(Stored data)
*****
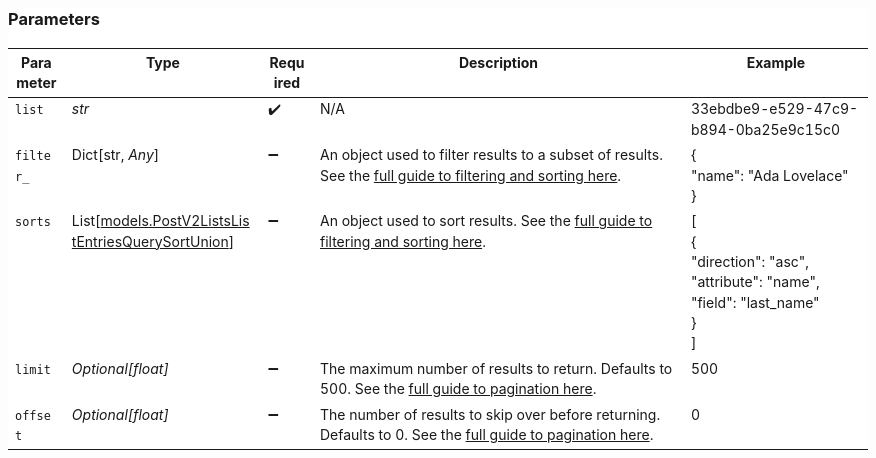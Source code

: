 ### Parameters

| Parameter                                                                                                                                            | Type                                                                                                                                                 | Required                                                                                                                                             | Description                                                                                                                                          | Example                                                                                                                                              |
| ---------------------------------------------------------------------------------------------------------------------------------------------------- | ---------------------------------------------------------------------------------------------------------------------------------------------------- | ---------------------------------------------------------------------------------------------------------------------------------------------------- | ---------------------------------------------------------------------------------------------------------------------------------------------------- | ---------------------------------------------------------------------------------------------------------------------------------------------------- |
| `list`                                                                                                                                               | *str*                                                                                                                                                | :heavy_check_mark:                                                                                                                                   | N/A                                                                                                                                                  | 33ebdbe9-e529-47c9-b894-0ba25e9c15c0                                                                                                                 |
| `filter_`                                                                                                                                            | Dict[str, *Any*]                                                                                                                                     | :heavy_minus_sign:                                                                                                                                   | An object used to filter results to a subset of results. See the [full guide to filtering and sorting here](/rest-api/how-to/filtering-and-sorting). | {<br/>"name": "Ada Lovelace"<br/>}                                                                                                                   |
| `sorts`                                                                                                                                              | List[[models.PostV2ListsListEntriesQuerySortUnion](../../models/postv2listslistentriesquerysortunion.md)]                                            | :heavy_minus_sign:                                                                                                                                   | An object used to sort results. See the [full guide to filtering and sorting here](/rest-api/how-to/filtering-and-sorting).                          | [<br/>{<br/>"direction": "asc",<br/>"attribute": "name",<br/>"field": "last_name"<br/>}<br/>]                                                        |
| `limit`                                                                                                                                              | *Optional[float]*                                                                                                                                    | :heavy_minus_sign:                                                                                                                                   | The maximum number of results to return. Defaults to 500. See the [full guide to pagination here](/rest-api/how-to/pagination).                      | 500                                                                                                                                                  |
| `offset`                                                                                                                                             | *Optional[float]*                                                                                                                                    | :heavy_minus_sign:                                                                                                                                   | The number of results to skip over before returning. Defaults to 0. See the [full guide to pagination here](/rest-api/how-to/pagination).            | 0                                                                                                                                                    |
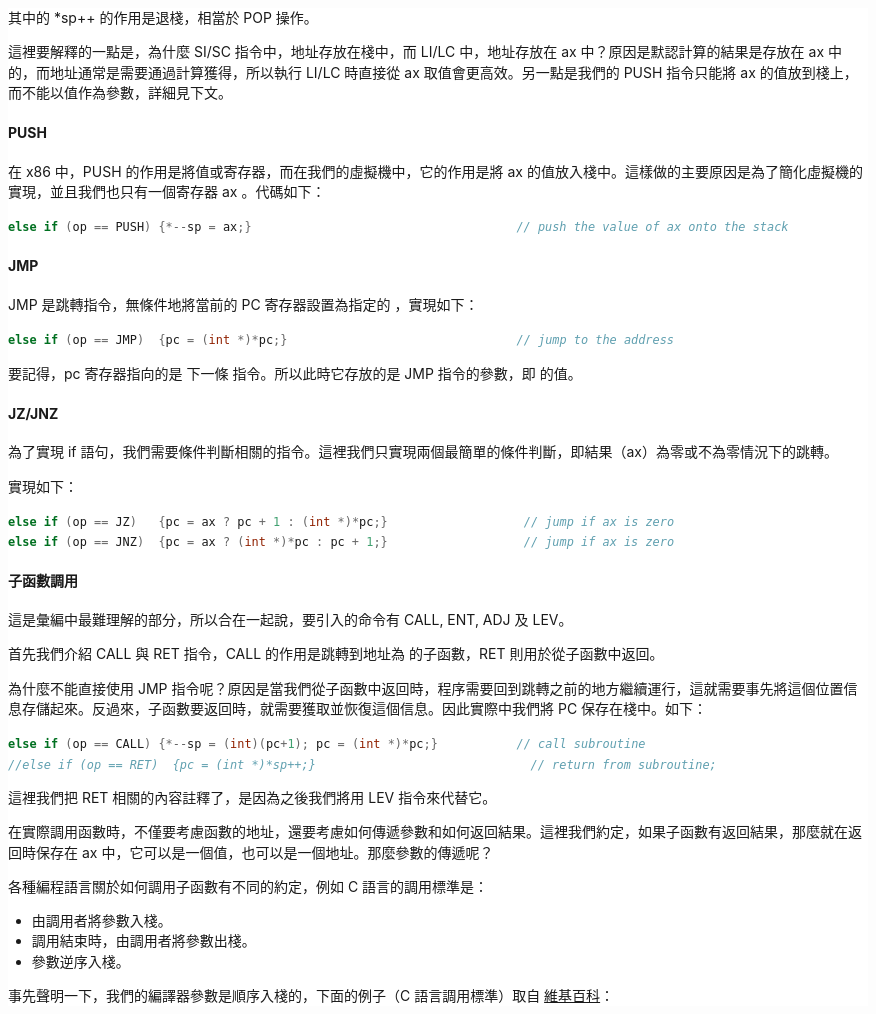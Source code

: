 其中的 *sp++ 的作用是退棧，相當於 POP 操作。

這裡要解釋的一點是，為什麼 SI/SC 指令中，地址存放在棧中，而 LI/LC 中，地址存放在 ax 中？原因是默認計算的結果是存放在 ax 中的，而地址通常是需要通過計算獲得，所以執行 LI/LC 時直接從 ax 取值會更高效。另一點是我們的 PUSH 指令只能將 ax 的值放到棧上，而不能以值作為參數，詳細見下文。


#### PUSH

在 x86 中，PUSH 的作用是將值或寄存器，而在我們的虛擬機中，它的作用是將 ax 的值放入棧中。這樣做的主要原因是為了簡化虛擬機的實現，並且我們也只有一個寄存器 ax 。代碼如下：

```c
else if (op == PUSH) {*--sp = ax;}                                     // push the value of ax onto the stack
```

#### JMP

JMP <addr> 是跳轉指令，無條件地將當前的 PC 寄存器設置為指定的 <addr>，實現如下：


```c
else if (op == JMP)  {pc = (int *)*pc;}                                // jump to the address
```

要記得，pc 寄存器指向的是 下一條 指令。所以此時它存放的是 JMP 指令的參數，即 <addr> 的值。

#### JZ/JNZ

為了實現 if 語句，我們需要條件判斷相關的指令。這裡我們只實現兩個最簡單的條件判斷，即結果（ax）為零或不為零情況下的跳轉。

實現如下：

```c
else if (op == JZ)   {pc = ax ? pc + 1 : (int *)*pc;}                   // jump if ax is zero
else if (op == JNZ)  {pc = ax ? (int *)*pc : pc + 1;}                   // jump if ax is zero
```

#### 子函數調用

這是彙編中最難理解的部分，所以合在一起說，要引入的命令有 CALL, ENT, ADJ 及 LEV。

首先我們介紹 CALL <addr> 與 RET 指令，CALL 的作用是跳轉到地址為 <addr> 的子函數，RET 則用於從子函數中返回。

為什麼不能直接使用 JMP 指令呢？原因是當我們從子函數中返回時，程序需要回到跳轉之前的地方繼續運行，這就需要事先將這個位置信息存儲起來。反過來，子函數要返回時，就需要獲取並恢復這個信息。因此實際中我們將 PC 保存在棧中。如下：

```c
else if (op == CALL) {*--sp = (int)(pc+1); pc = (int *)*pc;}           // call subroutine
//else if (op == RET)  {pc = (int *)*sp++;}                              // return from subroutine;
```

這裡我們把 RET 相關的內容註釋了，是因為之後我們將用 LEV 指令來代替它。

在實際調用函數時，不僅要考慮函數的地址，還要考慮如何傳遞參數和如何返回結果。這裡我們約定，如果子函數有返回結果，那麼就在返回時保存在 ax 中，它可以是一個值，也可以是一個地址。那麼參數的傳遞呢？

各種編程語言關於如何調用子函數有不同的約定，例如 C 語言的調用標準是：

- 由調用者將參數入棧。
- 調用結束時，由調用者將參數出棧。
- 參數逆序入棧。

事先聲明一下，我們的編譯器參數是順序入棧的，下面的例子（C 語言調用標準）取自 [維基百科](https://en.wikipedia.org/wiki/X86_calling_conventions)：
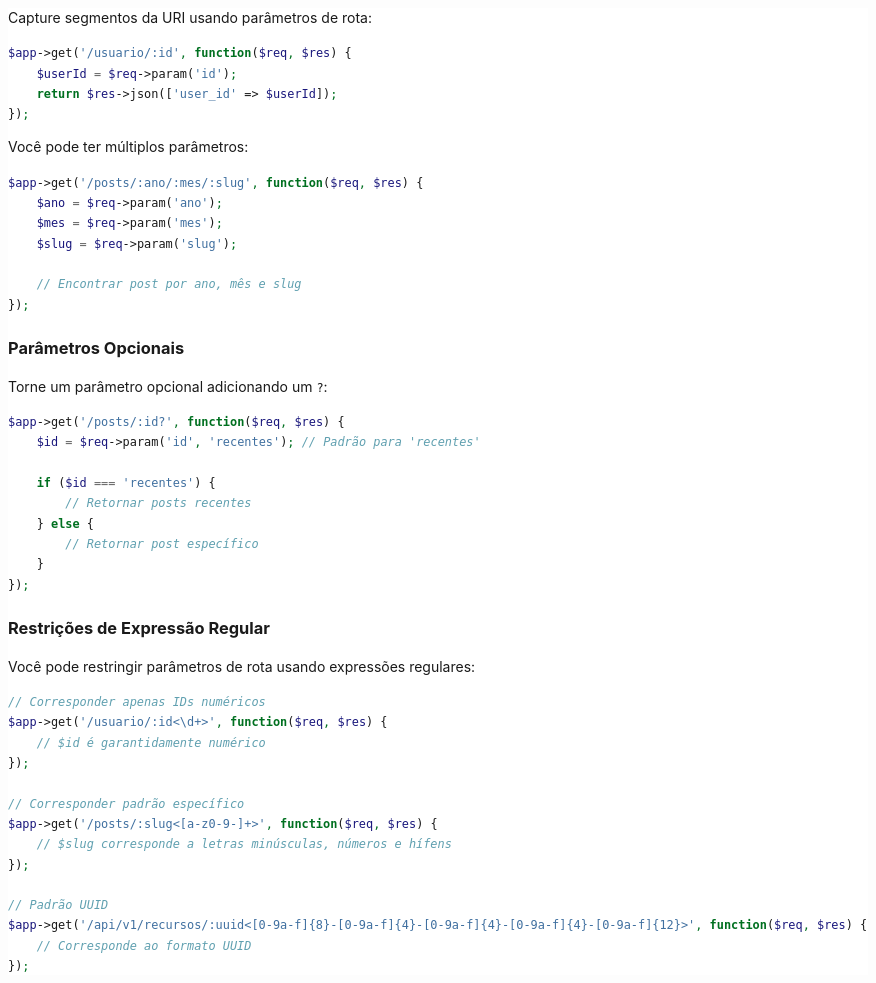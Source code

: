 Capture segmentos da URI usando parâmetros de rota:

```php
$app->get('/usuario/:id', function($req, $res) {
    $userId = $req->param('id');
    return $res->json(['user_id' => $userId]);
});
```

Você pode ter múltiplos parâmetros:

```php
$app->get('/posts/:ano/:mes/:slug', function($req, $res) {
    $ano = $req->param('ano');
    $mes = $req->param('mes');
    $slug = $req->param('slug');

    // Encontrar post por ano, mês e slug
});
```

### Parâmetros Opcionais

Torne um parâmetro opcional adicionando um `?`:

```php
$app->get('/posts/:id?', function($req, $res) {
    $id = $req->param('id', 'recentes'); // Padrão para 'recentes'

    if ($id === 'recentes') {
        // Retornar posts recentes
    } else {
        // Retornar post específico
    }
});
```

### Restrições de Expressão Regular

Você pode restringir parâmetros de rota usando expressões regulares:

```php
// Corresponder apenas IDs numéricos
$app->get('/usuario/:id<\d+>', function($req, $res) {
    // $id é garantidamente numérico
});

// Corresponder padrão específico
$app->get('/posts/:slug<[a-z0-9-]+>', function($req, $res) {
    // $slug corresponde a letras minúsculas, números e hífens
});

// Padrão UUID
$app->get('/api/v1/recursos/:uuid<[0-9a-f]{8}-[0-9a-f]{4}-[0-9a-f]{4}-[0-9a-f]{4}-[0-9a-f]{12}>', function($req, $res) {
    // Corresponde ao formato UUID
});
```
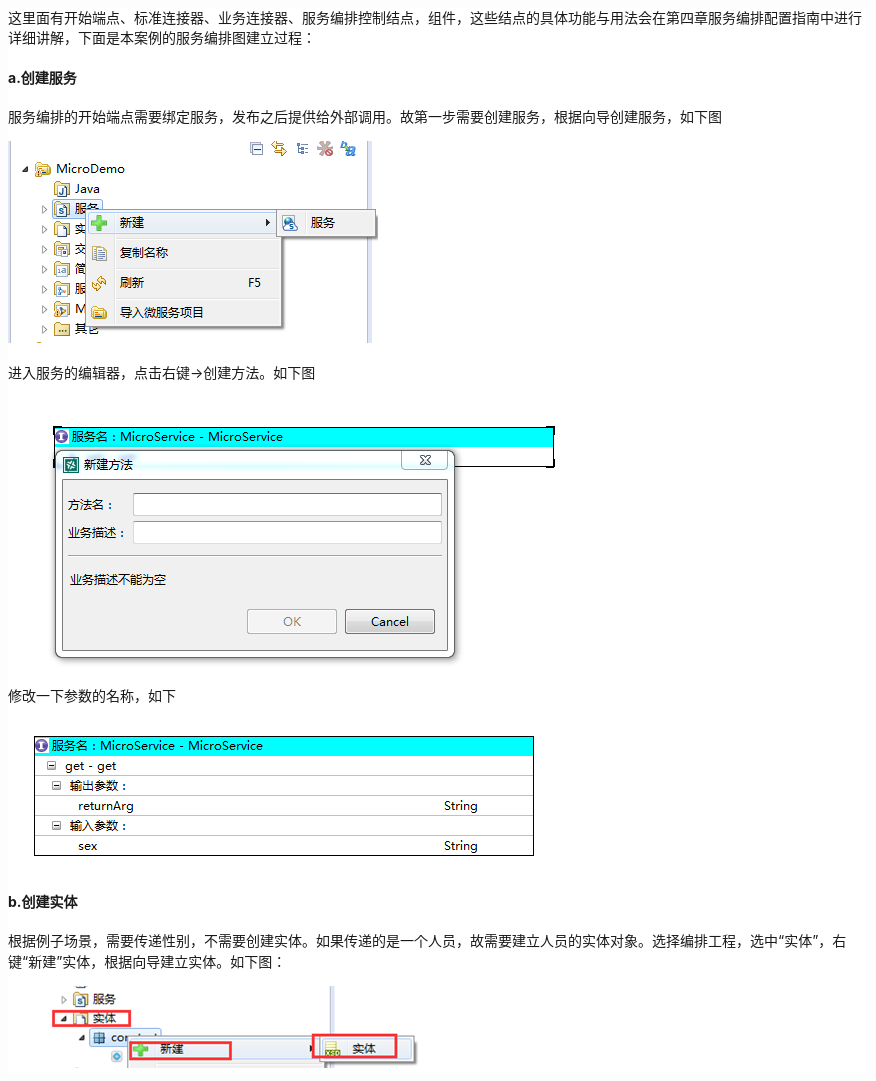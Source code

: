 这里面有开始端点、标准连接器、业务连接器、服务编排控制结点，组件，这些结点的具体功能与用法会在第四章服务编排配置指南中进行详细讲解，下面是本案例的服务编排图建立过程：

#### a.创建服务 ####

服务编排的开始端点需要绑定服务，发布之后提供给外部调用。故第一步需要创建服务，根据向导创建服务，如下图

![](img/fig9.png)

进入服务的编辑器，点击右键->创建方法。如下图

![](img/fig10.png)

修改一下参数的名称，如下

![](img/fig11.png)


#### b.创建实体 ####

根据例子场景，需要传递性别，不需要创建实体。如果传递的是一个人员，故需要建立人员的实体对象。选择编排工程，选中“实体”，右键“新建”实体，根据向导建立实体。如下图：

![](img/fig12.png)
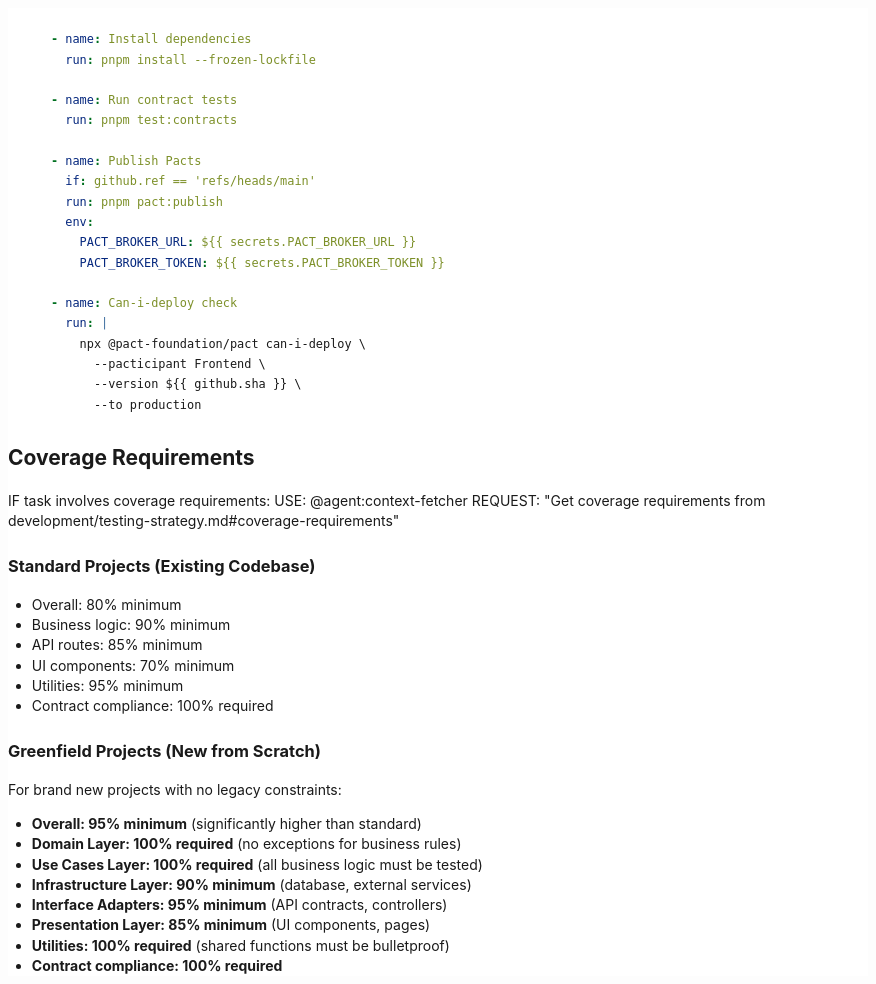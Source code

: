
 ```yaml
      
      - name: Install dependencies
        run: pnpm install --frozen-lockfile
      
      - name: Run contract tests
        run: pnpm test:contracts
      
      - name: Publish Pacts
        if: github.ref == 'refs/heads/main'
        run: pnpm pact:publish
        env:
          PACT_BROKER_URL: ${{ secrets.PACT_BROKER_URL }}
          PACT_BROKER_TOKEN: ${{ secrets.PACT_BROKER_TOKEN }}
      
      - name: Can-i-deploy check
        run: |
          npx @pact-foundation/pact can-i-deploy \
            --pacticipant Frontend \
            --version ${{ github.sha }} \
            --to production
```

## Coverage Requirements

<conditional-block task-condition="coverage|greenfield|legacy-project" context-check="coverage-requirements">
IF task involves coverage requirements:
  <context_fetcher_strategy>
    USE: @agent:context-fetcher
    REQUEST: "Get coverage requirements from development/testing-strategy.md#coverage-requirements"
  </context_fetcher_strategy>
</conditional-block>

### Standard Projects (Existing Codebase)
- Overall: 80% minimum
- Business logic: 90% minimum  
- API routes: 85% minimum
- UI components: 70% minimum
- Utilities: 95% minimum
- Contract compliance: 100% required

### Greenfield Projects (New from Scratch)
For brand new projects with no legacy constraints:

- **Overall: 95% minimum** (significantly higher than standard)
- **Domain Layer: 100% required** (no exceptions for business rules)
- **Use Cases Layer: 100% required** (all business logic must be tested)
- **Infrastructure Layer: 90% minimum** (database, external services)
- **Interface Adapters: 95% minimum** (API contracts, controllers)
- **Presentation Layer: 85% minimum** (UI components, pages)
- **Utilities: 100% required** (shared functions must be bulletproof)
- **Contract compliance: 100% required**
*****
_Exercise directions_
Your answer should be the lines above, from the line containing "IF task involves" up to and including the line containing "- API routes: 85% minimum", reproduced exactly and with nothing else.

_Expected output_
IF task involves coverage requirements:
  <context_fetcher_strategy>
    USE: @agent:context-fetcher
    REQUEST: "Get coverage requirements from development/testing-strategy.md#coverage-requirements"
  </context_fetcher_strategy>
</conditional-block>

### Standard Projects (Existing Codebase)
- Overall: 80% minimum
- Business logic: 90% minimum  
- API routes: 85% minimum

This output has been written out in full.